======== Records for processing
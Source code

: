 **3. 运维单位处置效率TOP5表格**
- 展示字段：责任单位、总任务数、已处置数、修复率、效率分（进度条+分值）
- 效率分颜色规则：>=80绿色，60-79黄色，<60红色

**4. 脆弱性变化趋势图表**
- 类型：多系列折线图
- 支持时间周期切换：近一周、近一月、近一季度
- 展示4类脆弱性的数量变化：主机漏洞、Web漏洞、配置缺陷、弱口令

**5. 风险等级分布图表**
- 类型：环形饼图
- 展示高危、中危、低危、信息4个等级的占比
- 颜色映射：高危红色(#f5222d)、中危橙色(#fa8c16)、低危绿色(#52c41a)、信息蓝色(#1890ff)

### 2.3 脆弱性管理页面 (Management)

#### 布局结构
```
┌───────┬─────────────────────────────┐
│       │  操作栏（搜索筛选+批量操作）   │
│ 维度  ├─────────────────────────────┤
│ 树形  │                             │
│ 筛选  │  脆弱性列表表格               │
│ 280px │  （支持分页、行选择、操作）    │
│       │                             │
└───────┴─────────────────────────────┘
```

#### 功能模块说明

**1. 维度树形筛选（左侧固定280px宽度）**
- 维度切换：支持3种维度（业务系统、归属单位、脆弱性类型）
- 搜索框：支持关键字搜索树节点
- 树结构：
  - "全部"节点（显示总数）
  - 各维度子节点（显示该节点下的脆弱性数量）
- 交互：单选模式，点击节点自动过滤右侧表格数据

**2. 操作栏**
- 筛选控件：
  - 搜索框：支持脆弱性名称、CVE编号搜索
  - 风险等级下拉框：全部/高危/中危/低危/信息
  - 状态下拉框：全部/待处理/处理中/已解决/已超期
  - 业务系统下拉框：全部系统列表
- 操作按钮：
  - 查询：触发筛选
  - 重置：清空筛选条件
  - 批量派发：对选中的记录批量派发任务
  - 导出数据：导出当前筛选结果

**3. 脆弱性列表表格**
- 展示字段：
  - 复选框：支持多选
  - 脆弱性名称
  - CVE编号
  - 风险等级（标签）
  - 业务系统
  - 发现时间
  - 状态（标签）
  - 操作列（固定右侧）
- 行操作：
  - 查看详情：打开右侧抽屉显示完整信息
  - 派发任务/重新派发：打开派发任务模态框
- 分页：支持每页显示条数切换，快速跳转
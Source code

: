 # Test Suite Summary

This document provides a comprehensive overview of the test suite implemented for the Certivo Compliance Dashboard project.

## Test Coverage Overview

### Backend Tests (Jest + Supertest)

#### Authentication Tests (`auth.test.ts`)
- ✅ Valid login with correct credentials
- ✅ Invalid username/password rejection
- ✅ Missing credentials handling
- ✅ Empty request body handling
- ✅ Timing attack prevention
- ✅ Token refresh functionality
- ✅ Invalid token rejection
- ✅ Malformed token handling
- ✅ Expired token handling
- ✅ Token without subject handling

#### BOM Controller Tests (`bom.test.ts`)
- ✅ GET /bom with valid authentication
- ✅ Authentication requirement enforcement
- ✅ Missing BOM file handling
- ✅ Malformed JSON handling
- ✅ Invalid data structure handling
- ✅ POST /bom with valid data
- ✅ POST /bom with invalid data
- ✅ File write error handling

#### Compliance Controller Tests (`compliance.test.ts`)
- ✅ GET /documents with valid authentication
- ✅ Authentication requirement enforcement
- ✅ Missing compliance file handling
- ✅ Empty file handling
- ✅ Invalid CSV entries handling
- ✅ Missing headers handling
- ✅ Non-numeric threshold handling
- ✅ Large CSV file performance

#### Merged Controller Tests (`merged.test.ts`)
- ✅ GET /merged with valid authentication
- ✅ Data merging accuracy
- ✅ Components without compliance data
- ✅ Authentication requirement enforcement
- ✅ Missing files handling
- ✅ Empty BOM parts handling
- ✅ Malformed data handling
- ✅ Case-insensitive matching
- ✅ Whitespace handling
================
Produce the records once again, exactly as they stand above.

Source code

: **3. 运维单位处置效率TOP5表格**
- 展示字段：责任单位、总任务数、已处置数、修复率、效率分（进度条+分值）
- 效率分颜色规则：>=80绿色，60-79黄色，<60红色

**4. 脆弱性变化趋势图表**
- 类型：多系列折线图
- 支持时间周期切换：近一周、近一月、近一季度
- 展示4类脆弱性的数量变化：主机漏洞、Web漏洞、配置缺陷、弱口令

**5. 风险等级分布图表**
- 类型：环形饼图
- 展示高危、中危、低危、信息4个等级的占比
- 颜色映射：高危红色(#f5222d)、中危橙色(#fa8c16)、低危绿色(#52c41a)、信息蓝色(#1890ff)

### 2.3 脆弱性管理页面 (Management)

#### 布局结构
```
┌───────┬─────────────────────────────┐
│       │  操作栏（搜索筛选+批量操作）   │
│ 维度  ├─────────────────────────────┤
│ 树形  │                             │
│ 筛选  │  脆弱性列表表格               │
│ 280px │  （支持分页、行选择、操作）    │
│       │                             │
└───────┴─────────────────────────────┘
```

#### 功能模块说明

**1. 维度树形筛选（左侧固定280px宽度）**
- 维度切换：支持3种维度（业务系统、归属单位、脆弱性类型）
- 搜索框：支持关键字搜索树节点
- 树结构：
  - "全部"节点（显示总数）
  - 各维度子节点（显示该节点下的脆弱性数量）
- 交互：单选模式，点击节点自动过滤右侧表格数据

**2. 操作栏**
- 筛选控件：
  - 搜索框：支持脆弱性名称、CVE编号搜索
  - 风险等级下拉框：全部/高危/中危/低危/信息
  - 状态下拉框：全部/待处理/处理中/已解决/已超期
  - 业务系统下拉框：全部系统列表
- 操作按钮：
  - 查询：触发筛选
  - 重置：清空筛选条件
  - 批量派发：对选中的记录批量派发任务
  - 导出数据：导出当前筛选结果

**3. 脆弱性列表表格**
- 展示字段：
  - 复选框：支持多选
  - 脆弱性名称
  - CVE编号
  - 风险等级（标签）
  - 业务系统
  - 发现时间
  - 状态（标签）
  - 操作列（固定右侧）
- 行操作：
  - 查看详情：打开右侧抽屉显示完整信息
  - 派发任务/重新派发：打开派发任务模态框
- 分页：支持每页显示条数切换，快速跳转
Source code

: # Test Suite Summary

This document provides a comprehensive overview of the test suite implemented for the Certivo Compliance Dashboard project.

## Test Coverage Overview

### Backend Tests (Jest + Supertest)

#### Authentication Tests (`auth.test.ts`)
- ✅ Valid login with correct credentials
- ✅ Invalid username/password rejection
- ✅ Missing credentials handling
- ✅ Empty request body handling
- ✅ Timing attack prevention
- ✅ Token refresh functionality
- ✅ Invalid token rejection
- ✅ Malformed token handling
- ✅ Expired token handling
- ✅ Token without subject handling

#### BOM Controller Tests (`bom.test.ts`)
- ✅ GET /bom with valid authentication
- ✅ Authentication requirement enforcement
- ✅ Missing BOM file handling
- ✅ Malformed JSON handling
- ✅ Invalid data structure handling
- ✅ POST /bom with valid data
- ✅ POST /bom with invalid data
- ✅ File write error handling

#### Compliance Controller Tests (`compliance.test.ts`)
- ✅ GET /documents with valid authentication
- ✅ Authentication requirement enforcement
- ✅ Missing compliance file handling
- ✅ Empty file handling
- ✅ Invalid CSV entries handling
- ✅ Missing headers handling
- ✅ Non-numeric threshold handling
- ✅ Large CSV file performance

#### Merged Controller Tests (`merged.test.ts`)
- ✅ GET /merged with valid authentication
- ✅ Data merging accuracy
- ✅ Components without compliance data
- ✅ Authentication requirement enforcement
- ✅ Missing files handling
- ✅ Empty BOM parts handling
- ✅ Malformed data handling
- ✅ Case-insensitive matching
- ✅ Whitespace handling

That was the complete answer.